To extend this problem, I wanted to deblur a real image taken with a camera that was deliberately out of focus. So I set up a camera and took two sets of pictures. The first set of pictures were in focus. The first was of a very small LED light in a completely darkened room and the second was of a piece of paper with text on it (using the flash). Then, without changing any of the distances or anything, I changed the focus setting on the camera so that the text was very out of focus. I then took a picture of the text using the flash and took a second picture of the LED (without the flash). Here are the blurred images.
Now, according to my understanding, the image of the blurred point light source should be the point spread function, and as such I should be able to use it to deblur my image. The problem is that when I do so I get an image that just looks like noise. After doing a little research, it seems as though noise can be a big problem when using deconvolution techniques. However, given that I have measured what I believe to be the exact point spread function, I am surprised that noise would be an issue here.
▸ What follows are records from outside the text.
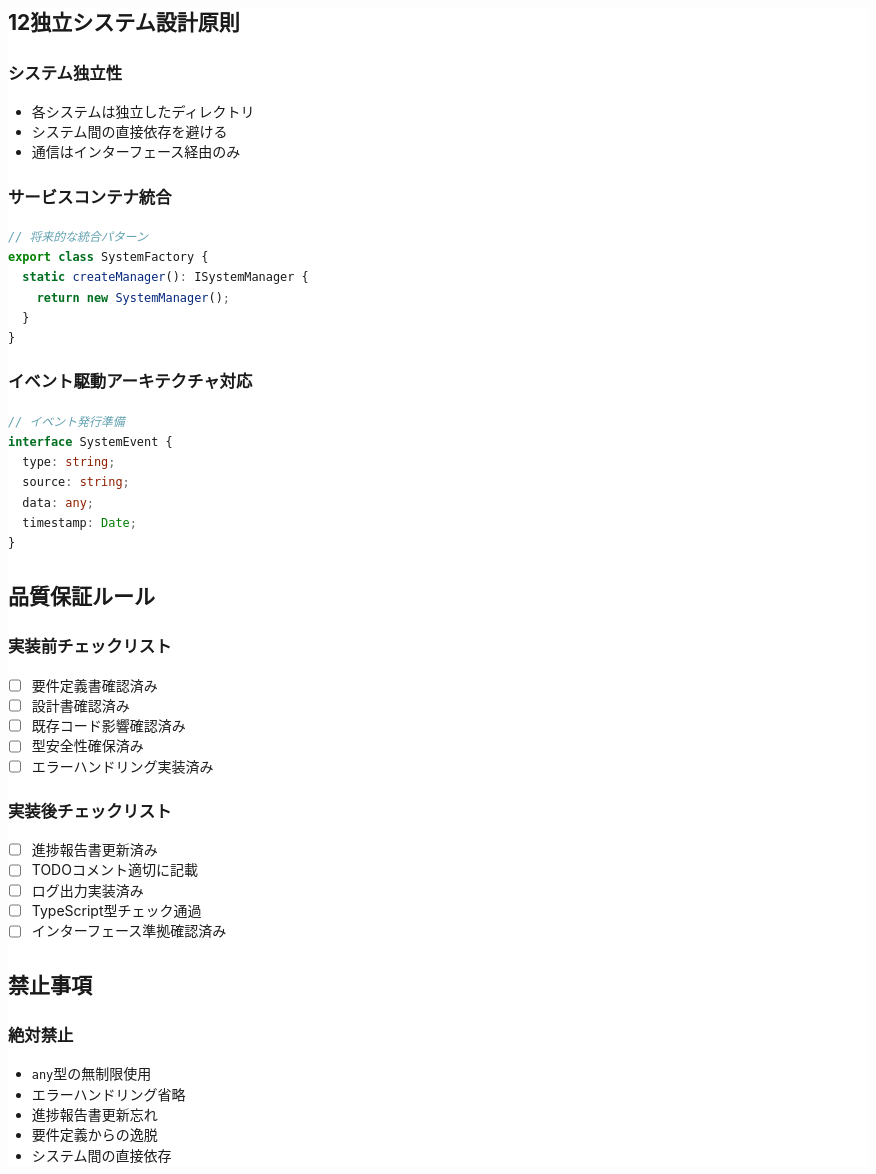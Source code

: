 ## 12独立システム設計原則

### システム独立性
- 各システムは独立したディレクトリ
- システム間の直接依存を避ける
- 通信はインターフェース経由のみ

### サービスコンテナ統合
```typescript
// 将来的な統合パターン
export class SystemFactory {
  static createManager(): ISystemManager {
    return new SystemManager();
  }
}
```

### イベント駆動アーキテクチャ対応
```typescript
// イベント発行準備
interface SystemEvent {
  type: string;
  source: string;
  data: any;
  timestamp: Date;
}
```

## 品質保証ルール

### 実装前チェックリスト
- [ ] 要件定義書確認済み
- [ ] 設計書確認済み
- [ ] 既存コード影響確認済み
- [ ] 型安全性確保済み
- [ ] エラーハンドリング実装済み

### 実装後チェックリスト
- [ ] 進捗報告書更新済み
- [ ] TODOコメント適切に記載
- [ ] ログ出力実装済み
- [ ] TypeScript型チェック通過
- [ ] インターフェース準拠確認済み

## 禁止事項

### 絶対禁止
- `any`型の無制限使用
- エラーハンドリング省略
- 進捗報告書更新忘れ
- 要件定義からの逸脱
- システム間の直接依存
One thing I did try was to replace small values (less than epsilon) in the psf transform with either 1 or with epsilon, and I tried this with a huge range of values for epsilon. This yielded an image that was not just noise, but is also not a deblurred version of the image; it looks like a weird, blurry version of the original (non-blurred) image. Here is an image from my program (you can ignore the value of sigma, which was not used in this program).
I believe I am dealing with a noise issue, but I don't know why and I don't know what to do about it. Any advice would be much appreciated (keeping in mind that I am no expert in this area).
Note that I have deliberately not posted the code because I think that is somewhat irrelevant at this point. But I would be happy to do so if anyone thinks that would be useful. I don't think it's a programming issue because I used the same technique and it works fine when I have the known point spread function (such as when I divide the FFT of the original in-focus image by the FFT of the out-of-focus image and then inverse transform). I just don't understand why I can't seem to use my experimentally measured point spread function.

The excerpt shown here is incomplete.